Foi então que pensou: devo consultar quem é igual a
mim, porém mais velho. E realmente, no brejo que ficava entre samambaias e
avencas, encontrou um sapo velho e cheio de sabedoria chamado Quá-quáqua.
Este se amedrontou com as intenções do sapo jovem:
— Olhe, é melhor para a sua saúde não sair do chão
e ter água por perto.
Então o sapo jovem disse-lhe:
— O senhor é capaz de guardar um segredo?
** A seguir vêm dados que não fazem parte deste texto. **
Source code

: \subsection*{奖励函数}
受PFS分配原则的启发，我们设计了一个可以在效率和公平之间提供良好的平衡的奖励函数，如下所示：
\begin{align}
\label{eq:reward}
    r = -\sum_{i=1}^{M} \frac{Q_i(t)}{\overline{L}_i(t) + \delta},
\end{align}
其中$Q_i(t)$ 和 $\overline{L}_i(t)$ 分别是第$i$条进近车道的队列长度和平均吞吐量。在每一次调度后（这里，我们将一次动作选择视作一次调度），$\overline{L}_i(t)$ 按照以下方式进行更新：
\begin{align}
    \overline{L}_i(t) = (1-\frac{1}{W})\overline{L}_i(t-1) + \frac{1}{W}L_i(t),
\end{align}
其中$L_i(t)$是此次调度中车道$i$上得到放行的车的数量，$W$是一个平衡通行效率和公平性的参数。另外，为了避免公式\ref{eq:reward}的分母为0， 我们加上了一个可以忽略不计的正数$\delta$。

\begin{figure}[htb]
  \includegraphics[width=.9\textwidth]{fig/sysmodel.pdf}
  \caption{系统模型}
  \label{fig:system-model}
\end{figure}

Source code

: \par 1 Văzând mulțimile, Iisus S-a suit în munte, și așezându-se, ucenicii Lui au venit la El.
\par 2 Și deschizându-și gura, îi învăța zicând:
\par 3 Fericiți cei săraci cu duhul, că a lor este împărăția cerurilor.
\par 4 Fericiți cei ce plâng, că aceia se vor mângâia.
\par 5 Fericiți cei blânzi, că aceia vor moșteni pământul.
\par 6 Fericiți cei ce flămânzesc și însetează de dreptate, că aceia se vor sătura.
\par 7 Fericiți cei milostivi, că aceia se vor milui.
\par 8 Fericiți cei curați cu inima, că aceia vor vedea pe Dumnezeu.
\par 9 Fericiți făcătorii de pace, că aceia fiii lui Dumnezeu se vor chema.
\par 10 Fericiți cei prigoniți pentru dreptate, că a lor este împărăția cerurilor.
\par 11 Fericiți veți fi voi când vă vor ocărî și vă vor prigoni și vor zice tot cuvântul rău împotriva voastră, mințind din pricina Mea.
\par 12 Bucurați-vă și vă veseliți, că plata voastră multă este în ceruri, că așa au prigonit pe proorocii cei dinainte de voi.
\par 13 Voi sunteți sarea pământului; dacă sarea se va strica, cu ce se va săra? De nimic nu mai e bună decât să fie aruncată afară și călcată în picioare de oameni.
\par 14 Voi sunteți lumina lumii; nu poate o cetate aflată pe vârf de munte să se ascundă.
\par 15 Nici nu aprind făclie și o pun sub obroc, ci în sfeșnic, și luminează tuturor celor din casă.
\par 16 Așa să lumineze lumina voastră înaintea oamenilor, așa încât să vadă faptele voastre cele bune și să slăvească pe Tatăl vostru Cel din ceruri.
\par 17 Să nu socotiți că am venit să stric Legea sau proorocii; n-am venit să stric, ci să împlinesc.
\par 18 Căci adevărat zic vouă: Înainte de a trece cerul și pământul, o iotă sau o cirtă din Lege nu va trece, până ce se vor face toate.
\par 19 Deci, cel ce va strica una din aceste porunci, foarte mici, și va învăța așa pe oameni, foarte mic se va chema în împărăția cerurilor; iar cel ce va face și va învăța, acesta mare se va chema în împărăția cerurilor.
Pois bem,
eu vou dançar lá em cima. Basta-me que o urubu feio leve o seu violão.
Qua-qua-qua disse-lhe que não o entendia.
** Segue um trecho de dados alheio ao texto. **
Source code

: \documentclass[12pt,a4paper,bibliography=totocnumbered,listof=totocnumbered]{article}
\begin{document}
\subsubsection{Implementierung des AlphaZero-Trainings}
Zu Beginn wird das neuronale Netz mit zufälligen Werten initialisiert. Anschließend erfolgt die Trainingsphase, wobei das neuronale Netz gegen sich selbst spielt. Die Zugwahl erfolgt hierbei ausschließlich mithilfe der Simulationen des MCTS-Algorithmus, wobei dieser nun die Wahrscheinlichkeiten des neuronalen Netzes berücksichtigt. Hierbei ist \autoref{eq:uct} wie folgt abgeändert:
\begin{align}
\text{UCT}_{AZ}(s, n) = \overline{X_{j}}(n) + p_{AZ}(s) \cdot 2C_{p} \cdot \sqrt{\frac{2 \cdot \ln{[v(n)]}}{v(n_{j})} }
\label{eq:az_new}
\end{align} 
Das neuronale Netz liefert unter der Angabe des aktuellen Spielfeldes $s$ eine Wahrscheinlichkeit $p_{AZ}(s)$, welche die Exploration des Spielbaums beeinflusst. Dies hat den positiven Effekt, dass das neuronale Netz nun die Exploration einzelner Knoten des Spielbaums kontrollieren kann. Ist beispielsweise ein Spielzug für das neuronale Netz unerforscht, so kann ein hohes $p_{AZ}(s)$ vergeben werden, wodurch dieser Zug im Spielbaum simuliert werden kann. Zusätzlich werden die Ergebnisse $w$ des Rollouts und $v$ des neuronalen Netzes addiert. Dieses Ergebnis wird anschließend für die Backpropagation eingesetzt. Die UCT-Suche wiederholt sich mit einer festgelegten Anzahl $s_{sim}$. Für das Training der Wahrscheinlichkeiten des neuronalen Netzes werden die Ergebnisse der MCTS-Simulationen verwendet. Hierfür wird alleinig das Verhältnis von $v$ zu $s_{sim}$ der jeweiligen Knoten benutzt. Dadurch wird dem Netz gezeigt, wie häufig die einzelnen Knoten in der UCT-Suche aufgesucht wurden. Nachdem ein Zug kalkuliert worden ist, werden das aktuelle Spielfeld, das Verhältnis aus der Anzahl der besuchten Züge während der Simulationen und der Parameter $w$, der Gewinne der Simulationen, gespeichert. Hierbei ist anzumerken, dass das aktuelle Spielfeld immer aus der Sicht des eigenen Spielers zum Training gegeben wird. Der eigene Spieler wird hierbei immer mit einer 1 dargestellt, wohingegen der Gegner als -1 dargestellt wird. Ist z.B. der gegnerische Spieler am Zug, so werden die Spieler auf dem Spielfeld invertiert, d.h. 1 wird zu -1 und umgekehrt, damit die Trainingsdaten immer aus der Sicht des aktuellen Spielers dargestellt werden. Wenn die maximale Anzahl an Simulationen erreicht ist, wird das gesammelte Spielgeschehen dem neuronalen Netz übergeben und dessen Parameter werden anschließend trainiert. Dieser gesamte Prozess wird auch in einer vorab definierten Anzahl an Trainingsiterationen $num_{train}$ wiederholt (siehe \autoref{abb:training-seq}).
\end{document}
O sapo foi falar com o urubu:
— Você vai levar seu violão, urubu?
O urubu, de violão debaixo da asa, nem se dignou a
responder.
— Senhor urubu, quer me fazer um único favor? O de
ver se estou naquela esquina?
O urubu, meio burro, replicou que, já que era um só
favor, ele iria. E não carregou o violão. O sapo mais que depressa entrou no
violão e ficou lá bem quieto, embora tivesse uma vontade louca de fumar. O
urubu voltou para lhe dizer que não o havia encontrado na esquina — mas cadê o
sapo? Sumira, pensou. E pensou: agora vou para o céu.
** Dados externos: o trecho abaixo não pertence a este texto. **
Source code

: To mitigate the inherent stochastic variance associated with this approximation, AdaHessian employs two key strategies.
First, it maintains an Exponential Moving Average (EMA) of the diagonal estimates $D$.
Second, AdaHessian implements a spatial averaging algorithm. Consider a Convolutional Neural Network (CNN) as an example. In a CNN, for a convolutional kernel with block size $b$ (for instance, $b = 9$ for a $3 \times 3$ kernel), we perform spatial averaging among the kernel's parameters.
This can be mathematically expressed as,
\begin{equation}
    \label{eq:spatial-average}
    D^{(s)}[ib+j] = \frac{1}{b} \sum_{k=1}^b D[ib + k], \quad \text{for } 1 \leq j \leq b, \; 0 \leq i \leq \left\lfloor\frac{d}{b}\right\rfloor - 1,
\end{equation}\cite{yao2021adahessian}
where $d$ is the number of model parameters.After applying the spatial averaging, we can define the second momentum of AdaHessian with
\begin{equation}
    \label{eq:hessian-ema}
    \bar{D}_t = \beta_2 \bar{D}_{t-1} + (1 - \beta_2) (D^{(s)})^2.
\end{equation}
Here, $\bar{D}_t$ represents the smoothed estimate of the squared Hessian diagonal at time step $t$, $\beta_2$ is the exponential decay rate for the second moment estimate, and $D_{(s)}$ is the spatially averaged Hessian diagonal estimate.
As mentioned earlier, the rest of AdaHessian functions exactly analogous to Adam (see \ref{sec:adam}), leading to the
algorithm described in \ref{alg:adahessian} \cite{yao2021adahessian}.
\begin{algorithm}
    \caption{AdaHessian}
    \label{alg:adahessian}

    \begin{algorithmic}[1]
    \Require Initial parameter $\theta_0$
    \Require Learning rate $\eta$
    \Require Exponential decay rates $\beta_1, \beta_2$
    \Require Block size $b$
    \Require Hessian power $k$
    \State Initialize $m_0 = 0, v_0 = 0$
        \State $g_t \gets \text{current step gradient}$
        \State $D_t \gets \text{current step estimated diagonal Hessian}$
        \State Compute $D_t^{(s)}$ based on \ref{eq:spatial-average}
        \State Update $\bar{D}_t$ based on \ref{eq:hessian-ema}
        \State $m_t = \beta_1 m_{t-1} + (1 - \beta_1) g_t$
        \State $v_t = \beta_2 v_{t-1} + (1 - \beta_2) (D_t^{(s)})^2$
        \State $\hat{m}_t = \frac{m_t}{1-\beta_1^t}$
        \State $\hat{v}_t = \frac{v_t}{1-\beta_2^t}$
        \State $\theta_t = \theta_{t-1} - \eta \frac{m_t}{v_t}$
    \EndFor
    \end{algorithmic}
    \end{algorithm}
Para encurtar a história, o sapo, dentro do violão,
chegou ao céu e mais do que depressa pulou para fora e começou a dançar todo
feliz. Os pássaros se espantaram, perguntaram ao senhor sapo como havia
chegado. Mas a alma do negócio é o segredo e o sapo só respondeu malcriado:
— É que eu me arranjo sempre!
E entrou de novo sorrateiro no violão para ir
embora. Mas o urubu percebeu a coisa e ficou raivoso:
Espertinho, não é? Pois agora mesmo é que você vai
voar, vou te soltar no ar. Então o sapo pediu todo manhoso:
— Está vendo aquela pedra e aquele lago? Pelo amor
de Deus, deixe eu cair na pedra porque se eu cair no lago eu me afogo!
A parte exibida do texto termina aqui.